“For me, they are not dead. They are alive. They beat in our hearts.” – Fedor Muñoz, brother of assassinated professor Hugo Muñoz
Under an unforgiving sun, I left the cemetery of El Angel late last Saturday afternoon. As of today, I have yet to shake the images of La Cantuta.
While filming my experience with the relatives of Cantuta, my ability to look dispassionately through the square lens of my digital camera was often tested. Everywhere I turned, I felt surrounded by a penetrating display of raw emotion – heartbreaking sadness, intense fierceness, and subdued acceptance. Over three days, I witnessed the culmination of a 16-year fight for justice – and in the process, I put the camera down, freeing myself from the distance felt behind the lens to join hands, shout chants, and become a part of the experience.

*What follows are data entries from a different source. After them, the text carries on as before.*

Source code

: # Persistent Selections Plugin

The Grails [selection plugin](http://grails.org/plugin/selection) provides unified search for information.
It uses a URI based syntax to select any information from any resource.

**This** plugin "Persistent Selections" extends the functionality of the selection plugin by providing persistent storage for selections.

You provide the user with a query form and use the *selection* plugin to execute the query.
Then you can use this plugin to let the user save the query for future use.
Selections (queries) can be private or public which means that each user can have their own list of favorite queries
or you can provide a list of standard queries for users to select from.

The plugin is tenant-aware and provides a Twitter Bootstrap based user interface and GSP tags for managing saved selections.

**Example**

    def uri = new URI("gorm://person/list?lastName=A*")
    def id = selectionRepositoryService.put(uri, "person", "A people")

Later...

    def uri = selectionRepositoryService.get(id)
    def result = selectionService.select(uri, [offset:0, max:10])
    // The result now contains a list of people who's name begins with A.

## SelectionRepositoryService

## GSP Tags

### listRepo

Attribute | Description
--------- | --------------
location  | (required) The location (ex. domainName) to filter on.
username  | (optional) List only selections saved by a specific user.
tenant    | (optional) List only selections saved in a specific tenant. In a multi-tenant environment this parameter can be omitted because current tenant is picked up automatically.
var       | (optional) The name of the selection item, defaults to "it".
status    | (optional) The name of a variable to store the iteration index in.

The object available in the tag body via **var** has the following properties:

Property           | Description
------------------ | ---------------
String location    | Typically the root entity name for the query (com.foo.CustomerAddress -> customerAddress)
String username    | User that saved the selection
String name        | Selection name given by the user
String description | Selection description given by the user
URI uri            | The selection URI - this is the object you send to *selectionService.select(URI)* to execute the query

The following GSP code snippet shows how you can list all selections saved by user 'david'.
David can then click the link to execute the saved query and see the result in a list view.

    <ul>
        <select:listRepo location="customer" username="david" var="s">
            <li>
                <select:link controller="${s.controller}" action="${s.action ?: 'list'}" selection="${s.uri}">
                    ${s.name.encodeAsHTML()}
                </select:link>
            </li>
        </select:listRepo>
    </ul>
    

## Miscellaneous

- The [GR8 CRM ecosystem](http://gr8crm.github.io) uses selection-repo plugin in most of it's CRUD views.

Last Thursday, relatives of Cantuta came to the EPAF office to spend a final moment with the remains of their loved ones. Joined by a host of different human rights organizations, including the Network for the Development of the Child and the Family (REDINFA), relatives shared amongst each other the stories of who their loved ones were and the memories that had never been forgotten. For Carmen Amaro, sister of assassinated student Armando Amaro Cóndor, it was her brother’s love for Sikuri, music native to the Andean highlands, that reminded her of him.